True potato seed information and growing instructions |
True potato seeds are classified as breeding seeds and germination is not guaranteed. |
Inka Gold was bred by Carlos Quiros at UC Davis and released in 1994. This is a potato of complex lineage, including both diploid and tetraploid parents. It has very yellow flesh and yellow skin, sometimes mottled with purple. Tubers have fairly thin skin and do not need to be peeled. Why isn’t this excellent potato more widely grown? Probably because people shy away from smaller tubers and late maturities.
Culinary Traits
This is a great tasting potato, with no bitterness, but a rich flavor exclusively found in yellow flesh varieties. The texture is floury, but reasonably all purpose. The tubers cook quickly and will come apart if boiled too long. I much prefer to roast this variety, whole or halved.
Agronomic Traits
This is a large, late variety that can grow very tall. If you don’t want it to sprawl, you can give it some support to keep it off the ground. This potato came out of a complex pedigree, going back to European tetraploids on one side and a phureja type diploid on the other and it seems to me that it might have some residual short day response.
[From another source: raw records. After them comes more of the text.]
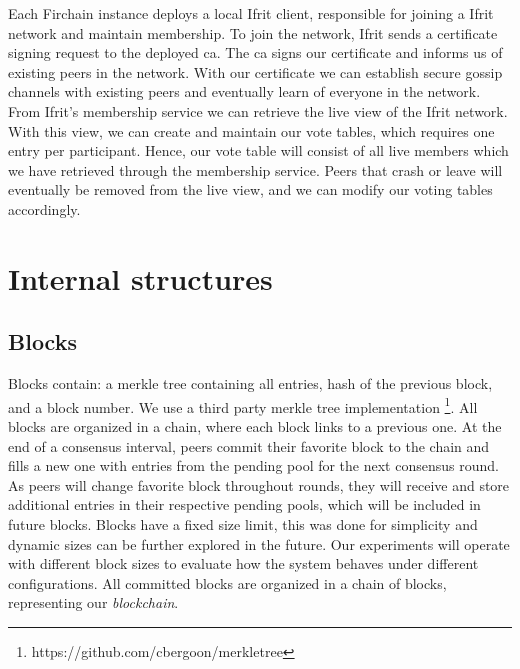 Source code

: \documentclass[USenglish]{uit-thesis}
\begin{document}
Each Firchain instance deploys a local Ifrit client, responsible for joining a Ifrit network and maintain membership.
To join the network, Ifrit sends a certificate signing request to the deployed \gls{ca}.
The \gls{ca} signs our certificate and informs us of existing peers in the network.
With our certificate we can establish secure gossip channels with existing peers and eventually learn of everyone in the network. 
From Ifrit's membership service we can retrieve the live view of the Ifrit network.
With this view, we can create and maintain our vote tables, which requires one entry per participant.
Hence, our vote table will consist of all live members which we have retrieved through the membership service.  
Peers that crash or leave will eventually be removed from the live view, and we can modify our voting tables accordingly.



\section{Internal structures}
\subsection{Blocks}
Blocks contain: a merkle tree containing all entries, hash of the previous block, and a block number.
We use a third party merkle tree implementation \footnote{https://github.com/cbergoon/merkletree}.  
All blocks are organized in a chain, where each block links to a previous one.
At the end of a consensus interval, peers commit their favorite block to the chain and fills a new one with entries from the pending pool for the next consensus round.
As peers will change favorite block throughout rounds, they will receive and store additional entries in their respective pending pools, which will be included in future blocks.
Blocks have a fixed size limit, this was done for simplicity and dynamic sizes can be further explored in the future.
Our experiments will operate with different block sizes to evaluate how the system behaves under different configurations.
All committed blocks are organized in a chain of blocks, representing our \textit{blockchain}.
\end{document}
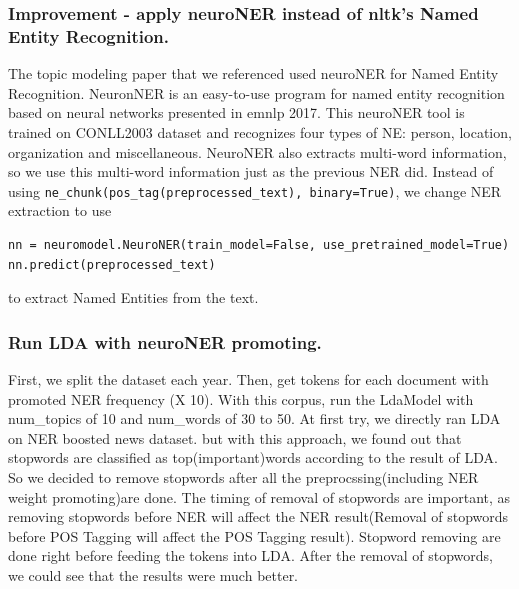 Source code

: \subsubsection{Improvement - apply neuroNER instead of nltk's Named Entity Recognition.} 
The topic modeling paper that we referenced used neuroNER for Named Entity Recognition. NeuronNER is an easy-to-use program for named entity recognition based on neural networks presented in emnlp 2017. \cite{2017neuroner} This neuroNER tool is trained on CONLL2003 dataset and recognizes four types of NE: person, location, organization and miscellaneous. NeuroNER also extracts multi-word information, so we use this multi-word information just as the previous NER did. Instead of using
\texttt{ne_chunk(pos_tag(preprocessed_text), binary=True)}, we change NER extraction to use

\begin{verbatim}
nn = neuromodel.NeuroNER(train_model=False, use_pretrained_model=True)
nn.predict(preprocessed_text)
\end{verbatim}
to extract Named Entities from the text.

\subsubsection{Run LDA with neuroNER promoting.}
First, we split the dataset each year. Then, get tokens for each document with promoted NER frequency (X 10). With this corpus, run the LdaModel with num\_topics of 10 and num\_words of 30 to 50. At first try, we directly ran LDA on NER boosted news dataset. but with this approach, we found out that stopwords are classified as top(important)words according to the result of LDA. So we decided to remove stopwords after all the preprocssing(including NER weight promoting)are done. The timing of removal of stopwords are important, as removing stopwords before NER will affect the NER result(Removal of stopwords before POS Tagging will affect the POS Tagging result). Stopword removing are done right before feeding the tokens into LDA. After the removal of stopwords, we could see that the results were much better.

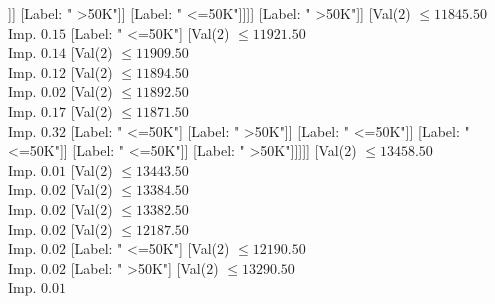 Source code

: \documentclass[margin=10pt]{standalone}
\begin{document}
\begin{forest}
																															[Val($2$) $ \leq 11700.50$ \\ Imp. $0.02$
																																[Val($2$) $ \leq 11698.50$ \\ Imp. $0.19$
																																	[Val($2$) $ \leq 11677.50$ \\ Imp. $0.02$
																																		[Label: " >50K"]
																																		[Val($2$) $ \leq 11687.50$ \\ Imp. $0.25$
																																			[Label: " <=50K"]
																																			[Label: " >50K"]]]
																																	[Label: " >50K"]]
																																[Label: " <=50K"]]]]
																													[Label: " >50K"]]
																												[Val($2$) $ \leq 11845.50$ \\ Imp. $0.15$
																													[Label: " <=50K"]
																													[Val($2$) $ \leq 11921.50$ \\ Imp. $0.14$
																														[Val($2$) $ \leq 11909.50$ \\ Imp. $0.12$
																															[Val($2$) $ \leq 11894.50$ \\ Imp. $0.02$
																																[Val($2$) $ \leq 11892.50$ \\ Imp. $0.17$
																																	[Val($2$) $ \leq 11871.50$ \\ Imp. $0.32$
																																		[Label: " <=50K"]
																																		[Label: " >50K"]]
																																	[Label: " <=50K"]]
																																[Label: " <=50K"]]
																															[Label: " <=50K"]]
																														[Label: " >50K"]]]]]
																										[Val($2$) $ \leq 13458.50$ \\ Imp. $0.01$
																											[Val($2$) $ \leq 13443.50$ \\ Imp. $0.02$
																												[Val($2$) $ \leq 13384.50$ \\ Imp. $0.02$
																													[Val($2$) $ \leq 13382.50$ \\ Imp. $0.02$
																														[Val($2$) $ \leq 12187.50$ \\ Imp. $0.02$
																															[Label: " <=50K"]
																															[Val($2$) $ \leq 12190.50$ \\ Imp. $0.02$
																																[Label: " >50K"]
																																[Val($2$) $ \leq 13290.50$ \\ Imp. $0.01$

\end{forest}
\end{document}
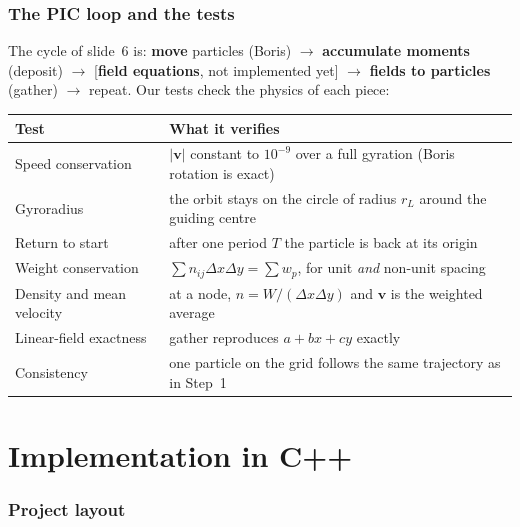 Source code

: \documentclass[11pt,a4paper]{article}
\newcommand{\vv}{\mathbf{v}}
\begin{document}
\section{The PIC loop and the tests}

The cycle of slide~6 is: \textbf{move} particles (Boris) $\to$ \textbf{accumulate moments} (deposit)
$\to$ [\textbf{field equations}, not implemented yet] $\to$ \textbf{fields to particles} (gather)
$\to$ repeat. Our tests check the physics of each piece:
\begin{center}
\begin{tabular}{p{4.2cm}p{9.5cm}}
\toprule
Test & What it verifies\\
\midrule
Speed conservation & $|\vv|$ constant to $10^{-9}$ over a full gyration (Boris rotation is exact)\\
Gyroradius & the orbit stays on the circle of radius $r_L$ around the guiding centre\\
Return to start & after one period $T$ the particle is back at its origin\\
Weight conservation & $\sum n_{ij}\Delta x\Delta y=\sum w_p$, for unit \emph{and} non-unit spacing\\
Density and mean velocity & at a node, $n=W/(\Delta x\Delta y)$ and $\vv$ is the weighted average\\
Linear-field exactness & gather reproduces $a+bx+cy$ exactly\\
Consistency & one particle on the grid follows the same trajectory as in Step~1\\
\bottomrule
\end{tabular}
\end{center}

\part{Implementation in C++}

\section{Project layout}
\end{document}
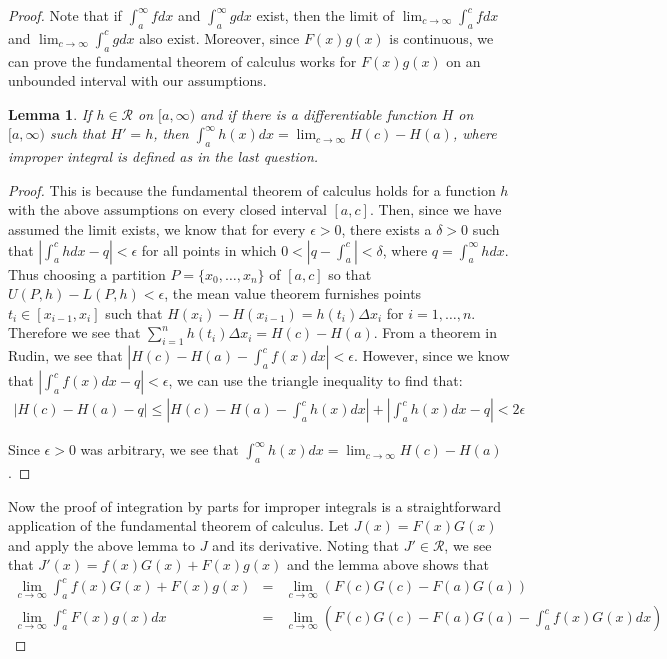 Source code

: \documentclass[psamsfonts]{amsart}
\newtheorem{lem}[thm]{Lemma}
\theoremstyle{definition}
\theoremstyle{remark}
\numberwithin{equation}{section}
\begin{document}
\begin{proof}
Note that if $\int_a^\infty f dx$ and $\int_a^\infty g dx$ exist, then the limit of $\lim_{c \to \infty} \int_a^c f dx$ and $\lim_{c \to \infty} \int_a^c g dx$ also exist. Moreover, since $F(x)g(x)$ is continuous, we can prove the fundamental theorem of calculus works for $F(x)g(x)$ on an unbounded interval with our assumptions.

\begin{lem}
If $h \in \mathscr{R}$ on $[a, \infty)$ and if there is a differentiable function $H$ on $[a,\infty)$ such that $H' = h$, then $\int_a^\infty h(x) dx = \lim_{c \to \infty} H(c) - H(a)$, where improper integral is defined as in the last question. 
\end{lem}

\begin{proof}
This is because the fundamental theorem of calculus holds for a function $h$ with the above assumptions on every closed interval $[a,c]$. Then, since we have assumed the limit exists, we know that for every $\epsilon > 0$, there exists a $\delta > 0$ such that $|\int_a^c h dx - q| < \epsilon$ for all points in which $0 < |q - \int_a^c | < \delta$, where $q = \int_a^\infty h dx$. Thus choosing a partition $P = \{x_0, \ldots, x_n \}$ of $[a,c]$ so that $U(P,h) - L(P,h) < \epsilon$, the mean value theorem furnishes points $t_i \in [x_{i-1}, x_i]$ such that $H(x_i) - H(x_{i-1}) = h(t_i) \Delta x_i$ for $i = 1,\ldots,n$. Therefore we see that $\sum_{i=1}^n h(t_i) \Delta x_i = H(c) - H(a)$. From a theorem in Rudin, we see that $|H(c) - H(a) - \int_a^c f(x) dx | < \epsilon$. However, since we know that $|\int_a^c f(x) dx - q | < \epsilon$, we can use the triangle inequality to find that:
\begin{eqnarray}
|H(c) - H(a) - q| \leq \left|H(c) - H(a) - \int_a^c h (x) dx \right| + \left| \int_a^c h(x) dx - q \right| < 2 \epsilon
\end{eqnarray}

Since $\epsilon > 0$ was arbitrary, we see that $\int_a^\infty h(x) dx = \lim_{c \to \infty} H(c) - H(a)$. 
\end{proof}

Now the proof of integration by parts for improper integrals is a straightforward application of the fundamental theorem of calculus. Let $J(x) = F(x)G(x)$ and apply the above lemma to $J$ and its derivative. Noting that $J' \in \mathscr{R}$, we see that $J'(x) = f(x)G(x) + F(x)g(x)$ and the lemma above shows that 
\begin{eqnarray}
\lim_{c \to \infty} \int_a^c f(x)G(x) + F(x)g(x) &=& \lim_{c \to \infty} \left( F(c)G(c) - F(a)G(a) \right) \\
\lim_{c \to \infty} \int_a^c F(x)g(x) dx &=& \lim_{c \to \infty} \left( F(c)G(c) - F(a)G(a) - \int_a^c f(x)G(x) dx \right)
\end{eqnarray}


\end{proof}
\end{document}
It tends to produce much larger tubers on shorter stolons in the fall. In the summer, stolons often exceed a foot in length. This variety flowers abundantly and sets seed easily. I’m not sure that it is male fertile, but it appears to be.
True Seed (TPS)
True seed of this variety was open pollinated. It grew in a block with other yellow flesh tetraploid potatoes, although it was also hand pollinated with bulk pollen. The majority of the progeny are yellow with spots or spectacles. There are also some blues and reds. The flesh color is mostly light yellow, sometimes with a red or blue ring or mottling. Texture is a mix, but tends toward starchy. Flavor is generally mild. Somewhat slow germination, probably indicating that this seed has some dormancy. In crosses with Nebula, a variety with blue skin and red eyes, this trait was surprisingly abundant. There is an usually high proportion of low dormancy varieties out of Inka Gold, about 10 to 15%, probably as a consequence of its phureja ancestry.